● **TASK DIRECTIONS**
Repeat word for word every line of the data below, from the first through the line containing "Not shown: 99 closed ports", and stop there.

Items from a dataset
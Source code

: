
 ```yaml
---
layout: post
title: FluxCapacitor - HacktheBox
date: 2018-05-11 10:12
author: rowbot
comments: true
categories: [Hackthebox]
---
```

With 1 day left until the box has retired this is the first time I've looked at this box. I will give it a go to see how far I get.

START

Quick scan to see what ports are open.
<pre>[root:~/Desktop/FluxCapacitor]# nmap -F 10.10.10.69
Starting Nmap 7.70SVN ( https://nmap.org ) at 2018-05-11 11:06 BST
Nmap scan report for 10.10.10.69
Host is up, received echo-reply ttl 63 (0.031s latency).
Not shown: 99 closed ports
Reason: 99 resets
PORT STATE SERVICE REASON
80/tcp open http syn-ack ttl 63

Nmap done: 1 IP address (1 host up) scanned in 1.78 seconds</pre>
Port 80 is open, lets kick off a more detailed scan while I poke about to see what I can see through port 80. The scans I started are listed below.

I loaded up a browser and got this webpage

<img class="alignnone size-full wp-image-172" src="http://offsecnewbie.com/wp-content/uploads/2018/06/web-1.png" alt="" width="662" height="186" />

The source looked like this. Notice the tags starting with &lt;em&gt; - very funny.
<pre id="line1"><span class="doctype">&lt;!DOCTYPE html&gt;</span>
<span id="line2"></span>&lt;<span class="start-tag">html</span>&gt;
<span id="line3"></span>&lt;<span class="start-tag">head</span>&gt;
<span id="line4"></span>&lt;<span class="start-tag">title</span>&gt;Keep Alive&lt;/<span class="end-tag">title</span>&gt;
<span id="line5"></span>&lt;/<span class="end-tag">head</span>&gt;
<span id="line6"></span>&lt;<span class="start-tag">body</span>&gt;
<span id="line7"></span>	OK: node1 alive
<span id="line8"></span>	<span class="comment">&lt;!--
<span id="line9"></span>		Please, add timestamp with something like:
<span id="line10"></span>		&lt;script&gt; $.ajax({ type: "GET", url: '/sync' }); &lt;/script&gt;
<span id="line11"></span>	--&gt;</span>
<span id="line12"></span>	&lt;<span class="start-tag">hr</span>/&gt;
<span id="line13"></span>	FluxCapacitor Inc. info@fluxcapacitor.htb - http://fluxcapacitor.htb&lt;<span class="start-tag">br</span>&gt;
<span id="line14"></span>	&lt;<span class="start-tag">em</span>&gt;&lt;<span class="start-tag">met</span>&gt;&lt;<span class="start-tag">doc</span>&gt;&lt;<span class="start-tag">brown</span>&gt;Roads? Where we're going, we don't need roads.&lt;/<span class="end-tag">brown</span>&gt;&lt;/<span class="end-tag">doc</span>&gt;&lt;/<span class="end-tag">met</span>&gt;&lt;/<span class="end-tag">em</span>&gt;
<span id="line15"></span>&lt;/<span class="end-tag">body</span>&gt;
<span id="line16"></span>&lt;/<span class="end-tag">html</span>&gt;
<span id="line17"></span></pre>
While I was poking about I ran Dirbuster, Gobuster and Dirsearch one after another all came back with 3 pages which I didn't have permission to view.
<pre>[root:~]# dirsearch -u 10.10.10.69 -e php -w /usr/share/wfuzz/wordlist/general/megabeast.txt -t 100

● **ANSWER BOX**
Source code

:
 ```yaml
---
layout: post
title: FluxCapacitor - HacktheBox
date: 2018-05-11 10:12
author: rowbot
comments: true
categories: [Hackthebox]
---
```

With 1 day left until the box has retired this is the first time I've looked at this box. I will give it a go to see how far I get.

START

Quick scan to see what ports are open.
<pre>[root:~/Desktop/FluxCapacitor]# nmap -F 10.10.10.69
Starting Nmap 7.70SVN ( https://nmap.org ) at 2018-05-11 11:06 BST
Nmap scan report for 10.10.10.69
Host is up, received echo-reply ttl 63 (0.031s latency).
Not shown: 99 closed ports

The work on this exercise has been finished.